BRIEF: Where does the string "Windows" occur in the records below? Copy every line that holds it.

[[ SUPPLIED DATA open ]]

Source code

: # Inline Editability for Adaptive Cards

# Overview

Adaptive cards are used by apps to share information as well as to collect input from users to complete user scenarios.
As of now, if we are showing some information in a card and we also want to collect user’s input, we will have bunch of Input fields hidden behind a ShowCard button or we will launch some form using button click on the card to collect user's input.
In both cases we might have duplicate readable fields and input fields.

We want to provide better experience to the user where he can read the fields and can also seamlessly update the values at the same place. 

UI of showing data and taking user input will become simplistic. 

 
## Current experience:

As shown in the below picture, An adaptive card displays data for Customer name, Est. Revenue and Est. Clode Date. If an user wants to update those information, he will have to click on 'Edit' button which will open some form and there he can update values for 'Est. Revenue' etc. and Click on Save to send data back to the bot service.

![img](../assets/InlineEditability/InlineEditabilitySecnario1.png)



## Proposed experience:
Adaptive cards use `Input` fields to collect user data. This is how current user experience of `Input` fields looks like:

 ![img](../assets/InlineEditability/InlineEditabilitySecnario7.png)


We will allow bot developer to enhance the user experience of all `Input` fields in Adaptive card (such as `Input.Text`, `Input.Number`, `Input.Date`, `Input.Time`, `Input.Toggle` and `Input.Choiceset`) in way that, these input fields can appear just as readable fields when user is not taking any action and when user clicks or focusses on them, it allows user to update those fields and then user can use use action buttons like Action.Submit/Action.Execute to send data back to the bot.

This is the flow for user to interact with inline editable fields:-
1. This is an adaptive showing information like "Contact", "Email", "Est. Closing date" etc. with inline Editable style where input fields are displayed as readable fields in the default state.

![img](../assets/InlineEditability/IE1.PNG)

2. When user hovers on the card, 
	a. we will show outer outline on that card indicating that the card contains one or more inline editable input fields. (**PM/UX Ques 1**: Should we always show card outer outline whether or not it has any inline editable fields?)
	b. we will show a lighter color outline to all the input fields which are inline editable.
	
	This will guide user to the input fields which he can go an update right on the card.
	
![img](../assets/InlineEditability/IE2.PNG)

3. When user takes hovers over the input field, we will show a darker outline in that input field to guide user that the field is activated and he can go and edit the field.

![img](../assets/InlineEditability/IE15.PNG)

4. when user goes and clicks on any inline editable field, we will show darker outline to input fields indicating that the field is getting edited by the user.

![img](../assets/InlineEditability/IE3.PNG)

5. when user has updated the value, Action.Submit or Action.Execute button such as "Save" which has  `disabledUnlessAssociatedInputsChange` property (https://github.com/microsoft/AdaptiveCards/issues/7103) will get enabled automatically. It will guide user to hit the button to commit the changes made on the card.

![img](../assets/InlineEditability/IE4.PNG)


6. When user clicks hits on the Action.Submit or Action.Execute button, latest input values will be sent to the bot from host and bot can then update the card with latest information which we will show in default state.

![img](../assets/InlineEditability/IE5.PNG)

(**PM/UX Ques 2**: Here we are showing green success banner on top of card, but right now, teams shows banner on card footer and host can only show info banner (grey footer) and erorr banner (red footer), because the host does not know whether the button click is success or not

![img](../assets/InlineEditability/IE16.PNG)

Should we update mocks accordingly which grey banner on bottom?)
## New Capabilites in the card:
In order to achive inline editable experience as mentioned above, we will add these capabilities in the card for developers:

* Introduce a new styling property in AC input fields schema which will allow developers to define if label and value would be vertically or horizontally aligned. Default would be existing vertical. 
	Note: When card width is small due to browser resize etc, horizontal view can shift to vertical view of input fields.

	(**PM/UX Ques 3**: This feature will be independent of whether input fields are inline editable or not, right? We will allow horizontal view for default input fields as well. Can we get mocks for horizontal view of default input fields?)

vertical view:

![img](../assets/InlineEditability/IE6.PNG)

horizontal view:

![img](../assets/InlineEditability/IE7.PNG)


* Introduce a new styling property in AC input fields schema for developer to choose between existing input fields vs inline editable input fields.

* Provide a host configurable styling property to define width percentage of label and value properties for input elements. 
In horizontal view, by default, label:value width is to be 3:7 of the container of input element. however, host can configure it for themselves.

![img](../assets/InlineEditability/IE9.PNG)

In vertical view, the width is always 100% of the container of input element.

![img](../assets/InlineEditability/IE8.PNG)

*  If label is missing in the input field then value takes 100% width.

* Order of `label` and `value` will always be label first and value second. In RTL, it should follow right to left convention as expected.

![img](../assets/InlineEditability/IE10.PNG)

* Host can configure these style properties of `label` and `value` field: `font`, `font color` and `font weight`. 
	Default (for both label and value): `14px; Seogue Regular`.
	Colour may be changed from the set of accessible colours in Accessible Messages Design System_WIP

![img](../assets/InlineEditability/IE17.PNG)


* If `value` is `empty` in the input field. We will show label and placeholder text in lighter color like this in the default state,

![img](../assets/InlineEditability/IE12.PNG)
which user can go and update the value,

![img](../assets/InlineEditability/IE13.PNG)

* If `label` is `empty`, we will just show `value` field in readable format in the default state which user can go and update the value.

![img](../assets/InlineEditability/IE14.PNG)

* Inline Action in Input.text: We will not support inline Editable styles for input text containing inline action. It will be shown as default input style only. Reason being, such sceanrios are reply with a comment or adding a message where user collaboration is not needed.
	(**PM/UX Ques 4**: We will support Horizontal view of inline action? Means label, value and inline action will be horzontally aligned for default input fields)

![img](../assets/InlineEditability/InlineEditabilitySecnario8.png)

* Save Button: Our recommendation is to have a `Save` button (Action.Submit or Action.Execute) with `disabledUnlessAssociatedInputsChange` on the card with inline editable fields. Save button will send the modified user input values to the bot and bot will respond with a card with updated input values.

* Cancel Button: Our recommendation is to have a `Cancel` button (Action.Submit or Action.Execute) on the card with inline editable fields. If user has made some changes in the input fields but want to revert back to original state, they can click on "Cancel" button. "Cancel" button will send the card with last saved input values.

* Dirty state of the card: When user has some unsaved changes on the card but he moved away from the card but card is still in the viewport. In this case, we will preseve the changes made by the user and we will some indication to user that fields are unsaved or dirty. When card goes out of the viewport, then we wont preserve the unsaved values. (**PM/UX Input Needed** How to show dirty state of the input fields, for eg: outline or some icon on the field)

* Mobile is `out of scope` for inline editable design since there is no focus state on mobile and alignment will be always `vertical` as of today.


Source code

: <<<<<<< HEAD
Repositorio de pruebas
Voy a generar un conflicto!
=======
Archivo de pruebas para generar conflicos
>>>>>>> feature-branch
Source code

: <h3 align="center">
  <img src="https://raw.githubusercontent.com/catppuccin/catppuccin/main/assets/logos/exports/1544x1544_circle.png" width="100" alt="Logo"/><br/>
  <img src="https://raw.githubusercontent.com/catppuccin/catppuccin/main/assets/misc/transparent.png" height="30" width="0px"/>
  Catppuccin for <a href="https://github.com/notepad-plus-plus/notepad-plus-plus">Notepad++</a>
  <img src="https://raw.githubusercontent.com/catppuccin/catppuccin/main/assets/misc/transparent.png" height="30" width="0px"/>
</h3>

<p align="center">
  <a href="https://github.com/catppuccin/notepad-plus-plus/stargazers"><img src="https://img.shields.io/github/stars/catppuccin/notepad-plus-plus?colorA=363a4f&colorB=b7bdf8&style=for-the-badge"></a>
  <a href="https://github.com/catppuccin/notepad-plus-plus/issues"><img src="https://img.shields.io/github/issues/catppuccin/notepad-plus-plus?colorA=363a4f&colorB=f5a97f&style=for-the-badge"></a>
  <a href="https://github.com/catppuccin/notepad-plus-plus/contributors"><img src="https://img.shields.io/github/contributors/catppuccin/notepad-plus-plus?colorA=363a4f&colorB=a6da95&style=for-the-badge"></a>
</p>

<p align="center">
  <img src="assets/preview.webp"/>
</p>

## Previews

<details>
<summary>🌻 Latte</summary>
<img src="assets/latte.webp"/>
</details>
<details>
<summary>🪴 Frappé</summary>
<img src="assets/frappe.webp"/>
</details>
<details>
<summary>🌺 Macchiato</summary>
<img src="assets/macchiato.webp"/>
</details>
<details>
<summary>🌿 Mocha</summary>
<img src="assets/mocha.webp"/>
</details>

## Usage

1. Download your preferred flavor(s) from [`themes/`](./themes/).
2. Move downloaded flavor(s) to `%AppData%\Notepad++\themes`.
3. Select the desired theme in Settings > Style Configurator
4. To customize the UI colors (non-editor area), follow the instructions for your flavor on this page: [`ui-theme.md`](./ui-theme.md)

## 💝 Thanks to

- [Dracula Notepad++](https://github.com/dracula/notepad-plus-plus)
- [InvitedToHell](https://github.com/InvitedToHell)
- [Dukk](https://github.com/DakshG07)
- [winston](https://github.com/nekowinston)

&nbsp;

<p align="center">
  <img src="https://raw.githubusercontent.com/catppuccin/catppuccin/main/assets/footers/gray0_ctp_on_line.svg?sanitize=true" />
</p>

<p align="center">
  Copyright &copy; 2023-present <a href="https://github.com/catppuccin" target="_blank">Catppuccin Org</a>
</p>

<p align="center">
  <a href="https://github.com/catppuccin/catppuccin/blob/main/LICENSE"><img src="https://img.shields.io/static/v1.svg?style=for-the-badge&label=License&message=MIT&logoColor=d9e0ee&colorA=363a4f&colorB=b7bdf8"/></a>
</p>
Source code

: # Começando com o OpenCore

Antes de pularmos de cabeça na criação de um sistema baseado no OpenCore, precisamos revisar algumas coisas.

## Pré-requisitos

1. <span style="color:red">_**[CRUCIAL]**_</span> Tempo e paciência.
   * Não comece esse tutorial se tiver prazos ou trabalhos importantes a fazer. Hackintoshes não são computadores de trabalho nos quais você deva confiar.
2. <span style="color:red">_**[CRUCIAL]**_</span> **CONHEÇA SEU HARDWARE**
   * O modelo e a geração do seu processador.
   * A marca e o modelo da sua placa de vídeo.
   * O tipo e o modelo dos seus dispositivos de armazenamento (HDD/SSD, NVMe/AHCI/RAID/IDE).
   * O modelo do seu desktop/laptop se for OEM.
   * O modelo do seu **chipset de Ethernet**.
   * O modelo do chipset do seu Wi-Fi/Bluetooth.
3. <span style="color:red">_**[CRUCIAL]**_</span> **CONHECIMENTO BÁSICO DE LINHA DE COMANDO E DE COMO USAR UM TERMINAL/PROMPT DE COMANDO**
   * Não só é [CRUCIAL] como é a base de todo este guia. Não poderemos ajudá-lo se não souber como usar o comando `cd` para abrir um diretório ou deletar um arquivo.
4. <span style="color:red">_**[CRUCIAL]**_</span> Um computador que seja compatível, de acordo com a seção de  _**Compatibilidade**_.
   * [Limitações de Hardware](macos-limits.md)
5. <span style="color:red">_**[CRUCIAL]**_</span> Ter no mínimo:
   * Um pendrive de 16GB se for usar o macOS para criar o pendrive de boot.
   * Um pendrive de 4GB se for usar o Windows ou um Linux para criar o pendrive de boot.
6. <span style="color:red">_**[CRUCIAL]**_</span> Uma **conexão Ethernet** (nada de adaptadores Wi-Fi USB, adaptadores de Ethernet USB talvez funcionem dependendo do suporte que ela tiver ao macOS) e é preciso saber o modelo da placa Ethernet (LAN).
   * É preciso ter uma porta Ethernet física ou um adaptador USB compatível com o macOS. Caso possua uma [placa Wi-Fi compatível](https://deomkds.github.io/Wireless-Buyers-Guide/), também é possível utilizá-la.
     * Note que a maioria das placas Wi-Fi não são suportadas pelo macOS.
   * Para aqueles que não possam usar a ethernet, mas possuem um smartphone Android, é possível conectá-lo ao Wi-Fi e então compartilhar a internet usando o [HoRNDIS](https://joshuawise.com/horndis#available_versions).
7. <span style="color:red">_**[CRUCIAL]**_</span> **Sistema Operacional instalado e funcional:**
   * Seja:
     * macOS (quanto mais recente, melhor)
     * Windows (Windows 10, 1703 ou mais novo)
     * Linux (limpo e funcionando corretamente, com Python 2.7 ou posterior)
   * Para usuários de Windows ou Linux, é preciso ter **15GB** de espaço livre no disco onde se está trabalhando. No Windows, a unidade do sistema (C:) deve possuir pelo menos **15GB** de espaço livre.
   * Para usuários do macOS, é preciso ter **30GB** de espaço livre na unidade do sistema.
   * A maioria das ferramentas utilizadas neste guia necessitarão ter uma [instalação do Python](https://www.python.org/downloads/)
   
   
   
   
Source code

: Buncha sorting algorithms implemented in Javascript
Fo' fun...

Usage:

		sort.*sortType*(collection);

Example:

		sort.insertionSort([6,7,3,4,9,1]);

[[ SUPPLIED DATA closed ]]

WRITTEN ANSWER:
   * Um pendrive de 4GB se for usar o Windows ou um Linux para criar o pendrive de boot.
     * Windows (Windows 10, 1703 ou mais novo)
   * Para usuários de Windows ou Linux, é preciso ter **15GB** de espaço livre no disco onde se está trabalhando. No Windows, a unidade do sistema (C:) deve possuir pelo menos **15GB** de espaço livre.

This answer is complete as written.